The vast majority of Steam users won't be affected by Valve's new year OS red line. According to the firm's own survey data from December, only 0.11 per cent of users had machines running Windows XP. For Vista the usage base didn't even register in the survey (to two decimal points). Overall, Steam users tend to have more modern and powerful PCs than the 'average' and nearly 64 per cent of them are on Windows 10 64-bit (followed by 26 per cent on Windows 7 64-bit).

Despite the dwindling XP/Vista user base, Valve hints that the decision to end support wasn't without outside influence. For example, the newest features in Steam "rely on an embedded version of Google Chrome, which no longer functions on older versions of Windows," it explained. Valve is also implementing Steam features which require modern Windows features and security updates that are only present in Windows 7 and newer. In the later part of 2018, those hanging onto Windows XP/Vista and using Steam will have received a warning of sorts as the features such as the new Steam Chat were not available due to their OS of choice / inertia.

Hopefully there will be very few HEXUS readers impacted by this decision by Valve. I can only think that some PC retro gamers using contemporary hardware/software combinations to run classic games may be affected. If anyone is negatively affected by this change please share the details of your situation.

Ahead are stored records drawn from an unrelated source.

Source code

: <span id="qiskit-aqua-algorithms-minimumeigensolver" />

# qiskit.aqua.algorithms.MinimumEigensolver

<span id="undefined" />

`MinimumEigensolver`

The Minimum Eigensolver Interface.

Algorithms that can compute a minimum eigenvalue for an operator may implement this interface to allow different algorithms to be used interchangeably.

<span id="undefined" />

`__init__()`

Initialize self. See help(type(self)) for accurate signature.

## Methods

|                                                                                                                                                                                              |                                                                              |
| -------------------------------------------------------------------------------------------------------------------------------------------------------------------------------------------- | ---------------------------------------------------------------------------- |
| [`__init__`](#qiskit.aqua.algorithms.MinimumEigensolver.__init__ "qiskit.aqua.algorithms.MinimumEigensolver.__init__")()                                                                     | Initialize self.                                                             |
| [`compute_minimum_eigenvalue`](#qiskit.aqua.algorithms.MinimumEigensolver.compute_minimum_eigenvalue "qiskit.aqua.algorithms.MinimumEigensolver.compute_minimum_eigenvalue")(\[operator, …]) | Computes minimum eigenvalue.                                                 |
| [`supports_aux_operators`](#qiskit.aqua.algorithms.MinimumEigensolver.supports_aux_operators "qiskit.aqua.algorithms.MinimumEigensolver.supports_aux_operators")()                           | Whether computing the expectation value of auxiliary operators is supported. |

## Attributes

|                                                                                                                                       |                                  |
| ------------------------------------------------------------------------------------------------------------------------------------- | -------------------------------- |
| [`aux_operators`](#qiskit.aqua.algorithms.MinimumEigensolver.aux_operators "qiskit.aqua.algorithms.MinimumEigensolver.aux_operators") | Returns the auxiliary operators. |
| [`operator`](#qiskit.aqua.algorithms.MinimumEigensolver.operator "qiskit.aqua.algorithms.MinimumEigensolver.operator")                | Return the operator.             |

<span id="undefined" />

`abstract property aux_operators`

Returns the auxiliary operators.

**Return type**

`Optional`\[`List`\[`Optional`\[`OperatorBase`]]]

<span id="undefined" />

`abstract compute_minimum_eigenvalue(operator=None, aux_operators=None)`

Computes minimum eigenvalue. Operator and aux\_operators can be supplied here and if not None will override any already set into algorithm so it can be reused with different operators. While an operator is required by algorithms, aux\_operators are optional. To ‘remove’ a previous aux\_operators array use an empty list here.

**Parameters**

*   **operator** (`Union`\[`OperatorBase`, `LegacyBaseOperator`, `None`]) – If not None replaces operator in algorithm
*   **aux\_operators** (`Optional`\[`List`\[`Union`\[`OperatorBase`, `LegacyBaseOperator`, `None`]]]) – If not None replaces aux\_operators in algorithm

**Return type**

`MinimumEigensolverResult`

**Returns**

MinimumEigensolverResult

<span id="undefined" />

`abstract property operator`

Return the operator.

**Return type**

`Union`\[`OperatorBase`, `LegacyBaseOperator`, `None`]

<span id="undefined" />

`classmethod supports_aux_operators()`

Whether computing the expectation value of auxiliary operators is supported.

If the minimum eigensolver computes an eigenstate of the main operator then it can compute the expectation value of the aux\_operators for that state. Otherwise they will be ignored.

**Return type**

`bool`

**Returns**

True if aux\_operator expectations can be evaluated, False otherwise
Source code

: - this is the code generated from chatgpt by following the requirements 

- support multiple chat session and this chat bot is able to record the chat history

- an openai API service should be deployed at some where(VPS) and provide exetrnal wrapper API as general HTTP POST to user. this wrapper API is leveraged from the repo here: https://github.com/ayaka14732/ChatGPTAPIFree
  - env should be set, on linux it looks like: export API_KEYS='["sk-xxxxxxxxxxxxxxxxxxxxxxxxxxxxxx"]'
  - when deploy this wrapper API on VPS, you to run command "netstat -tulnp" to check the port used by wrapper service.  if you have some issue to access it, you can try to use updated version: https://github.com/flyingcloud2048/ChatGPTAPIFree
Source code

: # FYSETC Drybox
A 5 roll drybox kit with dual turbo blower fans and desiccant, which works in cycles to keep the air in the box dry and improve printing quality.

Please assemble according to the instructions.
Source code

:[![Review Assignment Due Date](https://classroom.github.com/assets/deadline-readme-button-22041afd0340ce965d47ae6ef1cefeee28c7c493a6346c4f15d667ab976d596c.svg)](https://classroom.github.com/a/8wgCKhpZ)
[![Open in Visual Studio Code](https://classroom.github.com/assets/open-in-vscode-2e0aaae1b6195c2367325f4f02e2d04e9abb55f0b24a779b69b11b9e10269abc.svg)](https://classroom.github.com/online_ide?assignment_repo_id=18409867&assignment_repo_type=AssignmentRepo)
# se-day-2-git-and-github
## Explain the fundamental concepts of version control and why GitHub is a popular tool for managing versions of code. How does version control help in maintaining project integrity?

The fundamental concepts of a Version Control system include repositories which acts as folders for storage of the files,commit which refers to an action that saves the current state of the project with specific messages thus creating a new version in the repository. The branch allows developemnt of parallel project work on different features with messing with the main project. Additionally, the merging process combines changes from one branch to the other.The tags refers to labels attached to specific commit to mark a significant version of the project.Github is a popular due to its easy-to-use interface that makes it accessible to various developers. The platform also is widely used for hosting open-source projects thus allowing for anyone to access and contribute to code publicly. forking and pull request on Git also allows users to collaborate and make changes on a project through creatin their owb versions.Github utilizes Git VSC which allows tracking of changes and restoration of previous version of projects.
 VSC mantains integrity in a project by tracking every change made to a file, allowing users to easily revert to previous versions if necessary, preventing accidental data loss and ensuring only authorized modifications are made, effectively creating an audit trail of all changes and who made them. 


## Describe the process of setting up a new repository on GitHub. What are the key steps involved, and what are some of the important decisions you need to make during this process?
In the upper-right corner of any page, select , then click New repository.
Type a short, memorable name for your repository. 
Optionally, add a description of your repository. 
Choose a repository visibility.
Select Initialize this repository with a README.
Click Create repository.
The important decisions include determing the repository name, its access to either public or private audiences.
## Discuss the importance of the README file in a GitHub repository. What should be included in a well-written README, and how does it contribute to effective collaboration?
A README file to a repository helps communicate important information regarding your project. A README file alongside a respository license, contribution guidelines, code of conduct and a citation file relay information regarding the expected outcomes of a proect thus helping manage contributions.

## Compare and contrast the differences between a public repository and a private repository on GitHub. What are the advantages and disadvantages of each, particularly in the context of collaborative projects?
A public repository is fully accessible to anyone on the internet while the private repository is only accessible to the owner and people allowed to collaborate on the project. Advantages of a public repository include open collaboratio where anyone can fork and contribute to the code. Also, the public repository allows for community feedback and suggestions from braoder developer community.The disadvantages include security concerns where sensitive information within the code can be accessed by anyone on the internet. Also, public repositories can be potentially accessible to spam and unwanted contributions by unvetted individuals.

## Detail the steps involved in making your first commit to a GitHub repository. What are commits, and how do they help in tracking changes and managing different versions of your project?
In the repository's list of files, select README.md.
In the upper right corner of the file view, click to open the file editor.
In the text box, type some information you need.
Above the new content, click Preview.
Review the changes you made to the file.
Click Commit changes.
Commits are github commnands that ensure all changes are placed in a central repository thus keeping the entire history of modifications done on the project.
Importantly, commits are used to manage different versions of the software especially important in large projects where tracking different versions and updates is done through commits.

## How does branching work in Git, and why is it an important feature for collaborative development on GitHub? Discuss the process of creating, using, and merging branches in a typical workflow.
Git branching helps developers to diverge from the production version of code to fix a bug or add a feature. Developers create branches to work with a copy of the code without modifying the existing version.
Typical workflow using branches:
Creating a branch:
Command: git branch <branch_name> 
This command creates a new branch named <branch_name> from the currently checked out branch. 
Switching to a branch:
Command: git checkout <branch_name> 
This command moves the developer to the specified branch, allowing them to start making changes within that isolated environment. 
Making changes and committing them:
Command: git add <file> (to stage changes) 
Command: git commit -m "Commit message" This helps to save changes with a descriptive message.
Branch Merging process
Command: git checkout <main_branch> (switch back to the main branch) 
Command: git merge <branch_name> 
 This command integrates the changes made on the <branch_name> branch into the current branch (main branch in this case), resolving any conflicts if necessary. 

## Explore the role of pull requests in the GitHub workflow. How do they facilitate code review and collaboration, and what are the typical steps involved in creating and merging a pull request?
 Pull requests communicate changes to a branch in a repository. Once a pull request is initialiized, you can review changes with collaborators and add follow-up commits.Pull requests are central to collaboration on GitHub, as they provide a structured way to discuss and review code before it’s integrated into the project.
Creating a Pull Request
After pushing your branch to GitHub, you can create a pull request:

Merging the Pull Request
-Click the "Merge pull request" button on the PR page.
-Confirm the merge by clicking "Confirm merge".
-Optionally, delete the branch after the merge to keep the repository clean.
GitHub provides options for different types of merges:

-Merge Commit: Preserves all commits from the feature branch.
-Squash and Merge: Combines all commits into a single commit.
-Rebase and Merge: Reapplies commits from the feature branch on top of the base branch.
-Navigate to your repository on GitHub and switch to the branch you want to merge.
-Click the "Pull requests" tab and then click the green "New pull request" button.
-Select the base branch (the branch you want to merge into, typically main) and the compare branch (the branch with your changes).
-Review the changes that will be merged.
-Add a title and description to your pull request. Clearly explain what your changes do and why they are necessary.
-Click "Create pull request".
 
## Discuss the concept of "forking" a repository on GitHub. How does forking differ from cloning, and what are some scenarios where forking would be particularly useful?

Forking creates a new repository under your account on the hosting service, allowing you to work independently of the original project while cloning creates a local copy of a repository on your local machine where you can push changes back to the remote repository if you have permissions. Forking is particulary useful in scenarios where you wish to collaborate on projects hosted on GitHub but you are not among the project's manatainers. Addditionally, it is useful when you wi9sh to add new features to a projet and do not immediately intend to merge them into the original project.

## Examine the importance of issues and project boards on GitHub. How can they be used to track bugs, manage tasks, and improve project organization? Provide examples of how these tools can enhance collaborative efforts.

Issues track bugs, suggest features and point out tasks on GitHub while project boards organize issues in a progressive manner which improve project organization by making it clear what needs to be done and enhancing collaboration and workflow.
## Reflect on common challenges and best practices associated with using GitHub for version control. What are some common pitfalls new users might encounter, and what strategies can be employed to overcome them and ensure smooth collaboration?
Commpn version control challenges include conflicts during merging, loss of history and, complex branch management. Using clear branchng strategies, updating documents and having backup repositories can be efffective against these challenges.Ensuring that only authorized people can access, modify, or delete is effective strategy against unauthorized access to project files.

Windows 7 - a year of extended support left

While we are checking the clocks, considering old Windows versions, and getting used to writing 2019 - it is worth mentioning that Windows 7 has little over a year left in extended support (ends on 14th Jan 2020). The popular OS left mainstream support back in January 2015, and is currently still getting security updates and some paid-per-incident premier and essential support. Non-security updates to Windows 7 haven't been considered by Microsoft since early 2015.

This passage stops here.